スマホで連絡していたので凛が下まで迎えに来てくれていた。
「涼くん、今日もありがとね」
「いや、いつでも大丈夫だよ。僕も楽しみだし」
凛と一緒に部屋に入る。部屋は綺麗に片付いており、家具はシンプルだけど、おしゃれだ。色合いも女性らしい。
ただ、インクラインベンチとダンベルが視界の片隅に映るので、今どこにいるんだろうと脳が混乱する。
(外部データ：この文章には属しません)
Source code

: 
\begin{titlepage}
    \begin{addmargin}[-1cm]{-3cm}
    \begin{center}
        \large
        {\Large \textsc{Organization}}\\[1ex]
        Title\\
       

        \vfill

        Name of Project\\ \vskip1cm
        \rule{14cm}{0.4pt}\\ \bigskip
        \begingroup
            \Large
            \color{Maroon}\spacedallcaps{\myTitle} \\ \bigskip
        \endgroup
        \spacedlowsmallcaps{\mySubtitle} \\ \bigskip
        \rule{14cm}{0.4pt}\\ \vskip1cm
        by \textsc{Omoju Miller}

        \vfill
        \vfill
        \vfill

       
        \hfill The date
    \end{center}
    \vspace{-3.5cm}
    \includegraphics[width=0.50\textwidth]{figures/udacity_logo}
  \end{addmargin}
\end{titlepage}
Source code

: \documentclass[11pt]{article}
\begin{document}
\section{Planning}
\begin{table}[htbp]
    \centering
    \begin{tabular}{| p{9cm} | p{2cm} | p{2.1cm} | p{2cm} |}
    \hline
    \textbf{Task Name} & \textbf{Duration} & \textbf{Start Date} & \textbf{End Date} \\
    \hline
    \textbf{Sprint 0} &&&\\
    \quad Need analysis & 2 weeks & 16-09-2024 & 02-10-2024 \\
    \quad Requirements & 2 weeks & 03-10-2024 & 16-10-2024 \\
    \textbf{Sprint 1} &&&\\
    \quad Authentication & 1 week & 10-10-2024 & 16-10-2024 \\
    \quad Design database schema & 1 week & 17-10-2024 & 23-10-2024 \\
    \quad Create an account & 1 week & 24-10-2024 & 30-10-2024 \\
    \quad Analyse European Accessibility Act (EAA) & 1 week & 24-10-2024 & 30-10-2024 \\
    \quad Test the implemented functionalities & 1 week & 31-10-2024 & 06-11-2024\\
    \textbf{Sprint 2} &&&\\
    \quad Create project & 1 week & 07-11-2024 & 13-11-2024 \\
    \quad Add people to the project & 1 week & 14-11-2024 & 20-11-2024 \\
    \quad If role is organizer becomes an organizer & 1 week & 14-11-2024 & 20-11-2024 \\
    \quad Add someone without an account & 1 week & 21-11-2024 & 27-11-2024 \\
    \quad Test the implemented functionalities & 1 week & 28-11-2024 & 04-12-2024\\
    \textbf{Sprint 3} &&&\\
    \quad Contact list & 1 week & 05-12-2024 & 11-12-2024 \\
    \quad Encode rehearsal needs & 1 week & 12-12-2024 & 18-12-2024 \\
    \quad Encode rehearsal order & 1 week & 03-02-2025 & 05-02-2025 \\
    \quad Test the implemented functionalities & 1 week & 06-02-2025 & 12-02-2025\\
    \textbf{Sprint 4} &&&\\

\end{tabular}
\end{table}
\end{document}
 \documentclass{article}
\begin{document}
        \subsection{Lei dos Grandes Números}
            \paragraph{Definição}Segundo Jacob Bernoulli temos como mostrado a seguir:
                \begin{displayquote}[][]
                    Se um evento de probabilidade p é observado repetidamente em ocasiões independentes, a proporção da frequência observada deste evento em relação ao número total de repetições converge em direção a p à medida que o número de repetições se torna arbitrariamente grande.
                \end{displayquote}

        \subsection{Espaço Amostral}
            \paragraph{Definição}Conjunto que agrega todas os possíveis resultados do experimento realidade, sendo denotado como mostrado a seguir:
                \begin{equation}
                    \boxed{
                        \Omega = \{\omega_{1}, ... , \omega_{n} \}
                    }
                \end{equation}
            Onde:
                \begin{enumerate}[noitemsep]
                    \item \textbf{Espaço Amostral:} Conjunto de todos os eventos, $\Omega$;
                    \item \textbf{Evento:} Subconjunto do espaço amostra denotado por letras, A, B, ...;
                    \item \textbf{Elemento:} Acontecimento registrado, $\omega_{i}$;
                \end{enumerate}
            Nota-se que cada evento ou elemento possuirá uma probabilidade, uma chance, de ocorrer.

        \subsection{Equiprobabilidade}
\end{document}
部屋の一角に異質な黒いラバーマットのエリアがある。あそこにラックを置くに予定だろう。
僕たちは、ラックが届くのを待った。
◆◆◆
「あ、来た来た」
配達員は部屋の中まで段ボールを運んでくれた。設置はしてくれないので、自分たちで組み立てないといけない。
部屋が一気にダンボールでいっぱいになる。重量が凄まじい。設置だけで筋トレになるレベルだ。
僕は家から持ってきた電動インパクトとソケットレンチを取り出し、2人でラックを組み立てはじめた。
「こっちから支えておくから、ボルトを締めてもらえるかな?」
「先にこっちから組み立てていこう」
2人で声をかけながら協力する作業が多い。パワーラックがこんなに恋愛に向いたイベントアイテムだとは知らなかった。
◆◆◆
2時間かかったが、凛と話しながら組み立てをするのは楽しい時間だった。
「よし、完成!」
女の子の部屋に黒光りするパワーラックが設置された。背徳感すら感じる。
「本当にありがとう。一人でも組み立てできるって口コミがあったけど・・・私じゃ無理だったと思う」
「いや、僕も一人だと難しいよ。2人でやると楽しいし早いね」
少し汗ばんだ凛の顔を見つめる。本当に可愛い。恥ずかしくなって会話が止まってしまった。
「…今からトレーニングしてみる?補助するよ」
困ったときは筋トレの話をすればいい。彼女なら通じるはずだ。
トレーニングで、彼女の顔が赤くなる。汗が滴る。小さな声が漏れる。
僕は彼女の姿を見つめることしかできなかった。